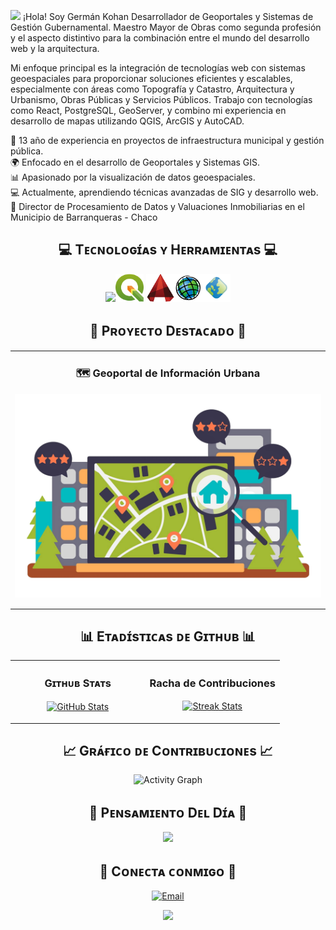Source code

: <!--Header Nombre-->
<img src="https://emojis.slackmojis.com/emojis/images/1643516216/29857/map.gif?1643516216" width="30"/> ¡Hola! Soy Germán Kohan
Desarrollador de Geoportales y Sistemas de Gestión Gubernamental.
Maestro Mayor de Obras como segunda profesión y el aspecto distintivo para la combinación entre el mundo del desarrollo web y la arquitectura.

<!--Introducción--> <p align="left">Mi enfoque principal es la integración de tecnologías web con sistemas geoespaciales para proporcionar soluciones eficientes y escalables, especialmente con áreas como Topografía y Catastro, Arquitectura y Urbanismo, Obras Públicas y Servicios Públicos. Trabajo con tecnologías como React, PostgreSQL, GeoServer, y combino mi experiencia en desarrollo de mapas utilizando QGIS, ArcGIS y AutoCAD.</p>
📍 13 año de experiencia en proyectos de infraestructura municipal y gestión pública.<br/>
🌍 Enfocado en el desarrollo de Geoportales y Sistemas GIS. <br/>
📊 Apasionado por la visualización de datos geoespaciales.<br/>
💻 Actualmente, aprendiendo técnicas avanzadas de SIG y desarrollo web.<br/>
📍 Director de Procesamiento de Datos y Valuaciones Inmobiliarias en el Municipio de Barranqueras - Chaco<br/>
<!--Sección de Lenguajes y Herramientas--> <h2 align="center">💻 Tᴇᴄɴᴏʟᴏɢɪ́ᴀs ʏ Hᴇʀʀᴀᴍɪᴇɴᴛᴀs 💻</h2> <p align="center"> <img width="600px" src="https://skillicons.dev/icons?i=html,css,sass,js,react,postgres,mysql,git,vscode,notion,xd" /><img src="./assets/Qgis.png" width=45" height=45" alt="QGIS Logo" /> <img src="./assets/autoCAD.png" width=45" height=45" alt="AutoCAD" /><img src="./assets/ArcGIS.png" width=45" height=45" alt="ArcGIS" /><img src="./assets/Geoserver.png" width=45" height="45" alt="ArcGIS" /></p>
<!-- Sección de Proyectos Destacados -->
<h2 align="center">🚀 Pʀᴏʏᴇᴄᴛᴏ Dᴇsᴛᴀᴄᴀᴅᴏ 🚀</h2>
<table width="100%">
  <tr>
    <td width="50%">
      <h3 align="center">🗺️ Geoportal de Información Urbana</h3>
      <p align="center">
        <a href="https://github.com/mmogermankohan/webMap.git">
          <img align="center" src="./assets/GeoPortal.png" alt="Geoportal de Información Urbana" />
        </a>
      </p>
    </td>
  </tr>
</table>
<!--Sección de Estadísticas--> <h2 align="center">📊 Eᴛᴀᴅɪ́sᴛɪᴄᴀs ᴅᴇ Gɪᴛʜᴜʙ 📊</h2> <table width="100%"> <tr> <td width="50%"> <h3 align="center"><strong>Gɪᴛʜᴜʙ Sᴛᴀᴛs</strong></h3> <p align="center"> <a href="https://github.com/mmogermankohan"> <img align="center" src="https://github-readme-stats.vercel.app/api?username=mmogermankohan&count_private=true&show_icons=true&theme=radical" alt="GitHub Stats" /> </a> </p> </td> <td width="50%"> <h3 align="center"><strong>Racha de Contribuciones</strong></h3> <p align="center"> <a href="https://github.com/mmogermankohan"> <img align="center" src="https://streak-stats.demolab.com?user=mmogermankohan&theme=radical" alt="Streak Stats" /> </a> </p> </td> </tr> </table>
<!--Gráfico de Contribuciones--> <h2 align="center">📈 Gʀᴀ́ғɪᴄᴏ ᴅᴇ Cᴏɴᴛʀɪʙᴜᴄɪᴏɴᴇs 📈</h2> <div align="center"> <img src="https://github-readme-activity-graph.vercel.app/graph?username=mmogermankohan&bg_color=0d1117&color=f8d866&line=5cc8ff&point=fb8b24&area=true&hide_border=true" alt="Activity Graph"> </div>
<!--Frase Motivacional--> <h2 align="center">🌟 Pᴇɴsᴀᴍɪᴇɴᴛᴏ Dᴇʟ Dɪ́ᴀ 🌟</h2> <p align="center"> <img src="https://readme-daily-quotes.vercel.app/api?author=Confucio&quote=“Estudia el pasado si quieres definir el futuro.”&theme=dark"> </p>
<!--Conexiones--> <h2 align="center">🤝 Cᴏɴᴇᴄᴛᴀ ᴄᴏɴᴍɪɢᴏ 🤝</h2> <div align="center"><a href="mailto:mmogermankohan@gmail.com" target="_blank"> <img src="https://img.shields.io/badge/Gmail-D14836?style=for-the-badge&logo=gmail&logoColor=white" alt="Email" /> </a> </div>
<!--Footer--> <p align="center"> <img src="https://capsule-render.vercel.app/api?type=waving&color=gradient&height=65&section=footer"/> </p>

__Aim of the task__:
Retype all of the material above exactly; the pictures stay out.

__Response to the task__:
Source code

: <!--Header Nombre-->
<img src="https://emojis.slackmojis.com/emojis/images/1643516216/29857/map.gif?1643516216" width="30"/> ¡Hola! Soy Germán Kohan
Desarrollador de Geoportales y Sistemas de Gestión Gubernamental.
Maestro Mayor de Obras como segunda profesión y el aspecto distintivo para la combinación entre el mundo del desarrollo web y la arquitectura.

<!--Introducción--> <p align="left">Mi enfoque principal es la integración de tecnologías web con sistemas geoespaciales para proporcionar soluciones eficientes y escalables, especialmente con áreas como Topografía y Catastro, Arquitectura y Urbanismo, Obras Públicas y Servicios Públicos. Trabajo con tecnologías como React, PostgreSQL, GeoServer, y combino mi experiencia en desarrollo de mapas utilizando QGIS, ArcGIS y AutoCAD.</p>
📍 13 año de experiencia en proyectos de infraestructura municipal y gestión pública.<br/>
🌍 Enfocado en el desarrollo de Geoportales y Sistemas GIS. <br/>
📊 Apasionado por la visualización de datos geoespaciales.<br/>
💻 Actualmente, aprendiendo técnicas avanzadas de SIG y desarrollo web.<br/>
📍 Director de Procesamiento de Datos y Valuaciones Inmobiliarias en el Municipio de Barranqueras - Chaco<br/>
<!--Sección de Lenguajes y Herramientas--> <h2 align="center">💻 Tᴇᴄɴᴏʟᴏɢɪ́ᴀs ʏ Hᴇʀʀᴀᴍɪᴇɴᴛᴀs 💻</h2> <p align="center"> <img width="600px" src="https://skillicons.dev/icons?i=html,css,sass,js,react,postgres,mysql,git,vscode,notion,xd" /><img src="./assets/Qgis.png" width=45" height=45" alt="QGIS Logo" /> <img src="./assets/autoCAD.png" width=45" height=45" alt="AutoCAD" /><img src="./assets/ArcGIS.png" width=45" height=45" alt="ArcGIS" /><img src="./assets/Geoserver.png" width=45" height="45" alt="ArcGIS" /></p>
<!-- Sección de Proyectos Destacados -->
<h2 align="center">🚀 Pʀᴏʏᴇᴄᴛᴏ Dᴇsᴛᴀᴄᴀᴅᴏ 🚀</h2>
<table width="100%">
  <tr>
    <td width="50%">
      <h3 align="center">🗺️ Geoportal de Información Urbana</h3>
      <p align="center">
        <a href="https://github.com/mmogermankohan/webMap.git">
          <img align="center" src="./assets/GeoPortal.png" alt="Geoportal de Información Urbana" />
        </a>
      </p>
    </td>
  </tr>
</table>
<!--Sección de Estadísticas--> <h2 align="center">📊 Eᴛᴀᴅɪ́sᴛɪᴄᴀs ᴅᴇ Gɪᴛʜᴜʙ 📊</h2> <table width="100%"> <tr> <td width="50%"> <h3 align="center"><strong>Gɪᴛʜᴜʙ Sᴛᴀᴛs</strong></h3> <p align="center"> <a href="https://github.com/mmogermankohan"> <img align="center" src="https://github-readme-stats.vercel.app/api?username=mmogermankohan&count_private=true&show_icons=true&theme=radical" alt="GitHub Stats" /> </a> </p> </td> <td width="50%"> <h3 align="center"><strong>Racha de Contribuciones</strong></h3> <p align="center"> <a href="https://github.com/mmogermankohan"> <img align="center" src="https://streak-stats.demolab.com?user=mmogermankohan&theme=radical" alt="Streak Stats" /> </a> </p> </td> </tr> </table>
<!--Gráfico de Contribuciones--> <h2 align="center">📈 Gʀᴀ́ғɪᴄᴏ ᴅᴇ Cᴏɴᴛʀɪʙᴜᴄɪᴏɴᴇs 📈</h2> <div align="center"> <img src="https://github-readme-activity-graph.vercel.app/graph?username=mmogermankohan&bg_color=0d1117&color=f8d866&line=5cc8ff&point=fb8b24&area=true&hide_border=true" alt="Activity Graph"> </div>
<!--Frase Motivacional--> <h2 align="center">🌟 Pᴇɴsᴀᴍɪᴇɴᴛᴏ Dᴇʟ Dɪ́ᴀ 🌟</h2> <p align="center"> <img src="https://readme-daily-quotes.vercel.app/api?author=Confucio&quote=“Estudia el pasado si quieres definir el futuro.”&theme=dark"> </p>
<!--Conexiones--> <h2 align="center">🤝 Cᴏɴᴇᴄᴛᴀ ᴄᴏɴᴍɪɢᴏ 🤝</h2> <div align="center"><a href="mailto:mmogermankohan@gmail.com" target="_blank"> <img src="https://img.shields.io/badge/Gmail-D14836?style=for-the-badge&logo=gmail&logoColor=white" alt="Email" /> </a> </div>
<!--Footer--> <p align="center"> <img src="https://capsule-render.vercel.app/api?type=waving&color=gradient&height=65&section=footer"/> </p>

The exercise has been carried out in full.